We scanned the fence line and the campus beyond, and though we noticed that a broken-down old car had also materialized twenty feet beyond the gate where we were pretty sure none had ever been before, a quick check with the flashlight revealed no one inside.
Since the gate was locked from the outside, we decided this development posed no threat, and so one by one each of the three of us turned sideways, sucked in our gut, and slipped through the mangled gate.
Cautiously, our little group proceeded forward into the high grass. It was a new moon that night, and so the only visible lights were our flashlights and the porch-lights twinkling in the neighborhood beyond.
We were ten feet into the deserted campus when without warning that broken-down old car roars to life, its high beams blazing right at us, its engine revving like a stallion out of hell ready to just burst out of the gate.
We shrieked like the pubescent high schoolers we were, and bolted back to the gate, each of us grappling and pulling at the others in desperation to be the first one to slip back through.
Being the smallest of the three, I was pushed to the back, and spent a panicked eternity of several seconds shouting hoarsely at my friends to hurry as they scrambled through the gap, certain that at any instant the demonic car would come barreling down upon me or, worse,
I would feel a yank on my collar and the gate would slip from my grasp as some howling ghoul dragged me off to sacrifice me upon an altar newly-consecrated in Satan's name.

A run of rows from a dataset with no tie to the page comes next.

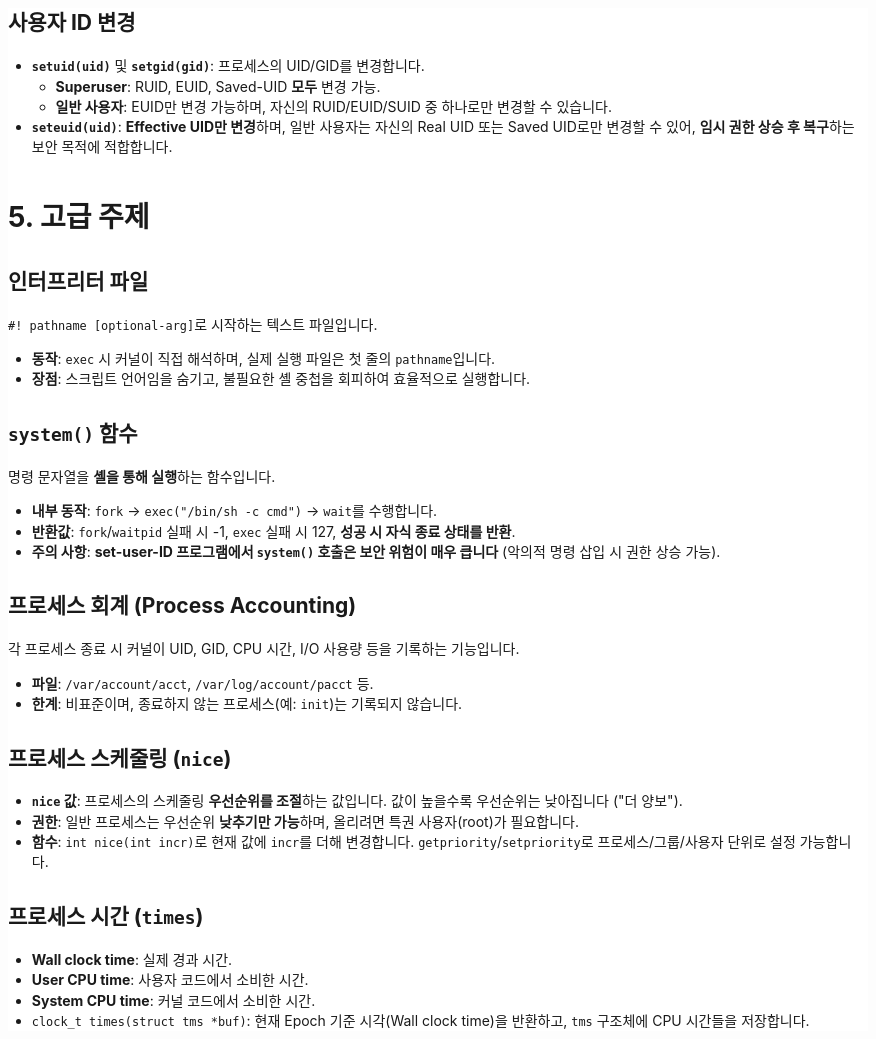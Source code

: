 ## 사용자 ID 변경
- **`setuid(uid)`** 및 **`setgid(gid)`**: 프로세스의 UID/GID를 변경합니다.
    - **Superuser**: RUID, EUID, Saved-UID **모두** 변경 가능.
    - **일반 사용자**: EUID만 변경 가능하며, 자신의 RUID/EUID/SUID 중 하나로만 변경할 수 있습니다.
- **`seteuid(uid)`**: **Effective UID만 변경**하며, 일반 사용자는 자신의 Real UID 또는 Saved UID로만 변경할 수 있어, **임시 권한 상승 후 복구**하는 보안 목적에 적합합니다.
# 5. 고급 주제
## 인터프리터 파일
`#! pathname [optional-arg]`로 시작하는 텍스트 파일입니다.
- **동작**: `exec` 시 커널이 직접 해석하며, 실제 실행 파일은 첫 줄의 `pathname`입니다.
- **장점**: 스크립트 언어임을 숨기고, 불필요한 셸 중첩을 회피하여 효율적으로 실행합니다.
## `system()` 함수
명령 문자열을 **셸을 통해 실행**하는 함수입니다.
- **내부 동작**: `fork` $\to$ `exec("/bin/sh -c cmd")` $\to$ `wait`를 수행합니다.
- **반환값**: `fork`/`waitpid` 실패 시 -1, `exec` 실패 시 127, **성공 시 자식 종료 상태를 반환**.
- **주의 사항**: **set-user-ID 프로그램에서 `system()` 호출은 보안 위험이 매우 큽니다** (악의적 명령 삽입 시 권한 상승 가능).
## 프로세스 회계 (Process Accounting)
각 프로세스 종료 시 커널이 UID, GID, CPU 시간, I/O 사용량 등을 기록하는 기능입니다.
- **파일**: `/var/account/acct`, `/var/log/account/pacct` 등.
- **한계**: 비표준이며, 종료하지 않는 프로세스(예: `init`)는 기록되지 않습니다.
## 프로세스 스케줄링 (`nice`)
- **`nice` 값**: 프로세스의 스케줄링 **우선순위를 조절**하는 값입니다. 값이 높을수록 우선순위는 낮아집니다 ("더 양보").
- **권한**: 일반 프로세스는 우선순위 **낮추기만 가능**하며, 올리려면 특권 사용자(root)가 필요합니다.
- **함수**: `int nice(int incr)`로 현재 값에 `incr`를 더해 변경합니다. `getpriority`/`setpriority`로 프로세스/그룹/사용자 단위로 설정 가능합니다.
## 프로세스 시간 (`times`)
- **Wall clock time**: 실제 경과 시간.
- **User CPU time**: 사용자 코드에서 소비한 시간.
- **System CPU time**: 커널 코드에서 소비한 시간.
- `clock_t times(struct tms *buf)`: 현재 Epoch 기준 시각(Wall clock time)을 반환하고, `tms` 구조체에 CPU 시간들을 저장합니다.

Finally my friends were clear of the gate and I forced my way through, the sharp metal tines raking at my skin as I flopped into the dust on the other side.
We half-stumbled, half-sprinted all the way down that tree-lined lane, the roar of the car's engine echoing behind us as we ran.
Even as we reached our own car, parked a quarter-mile away on a street in that upscale neighborhood, still that car's high beams pierced into the darkness as though searching for us, the tortured revving of its engine rending the still night air.
We never did go back to that campus.
One year later, we found out it had been torn down, and that the land would be repurposed for another subdivision.
That night still sticks with me, though.
None of us ever mentioned it after, but a singular question has always burned in my mind - we had checked the interior of that car.
We'd shined a flashlight on it from twenty feet away, and there was definitively no one in the driver's seat.
So who, then, or what, had started that car???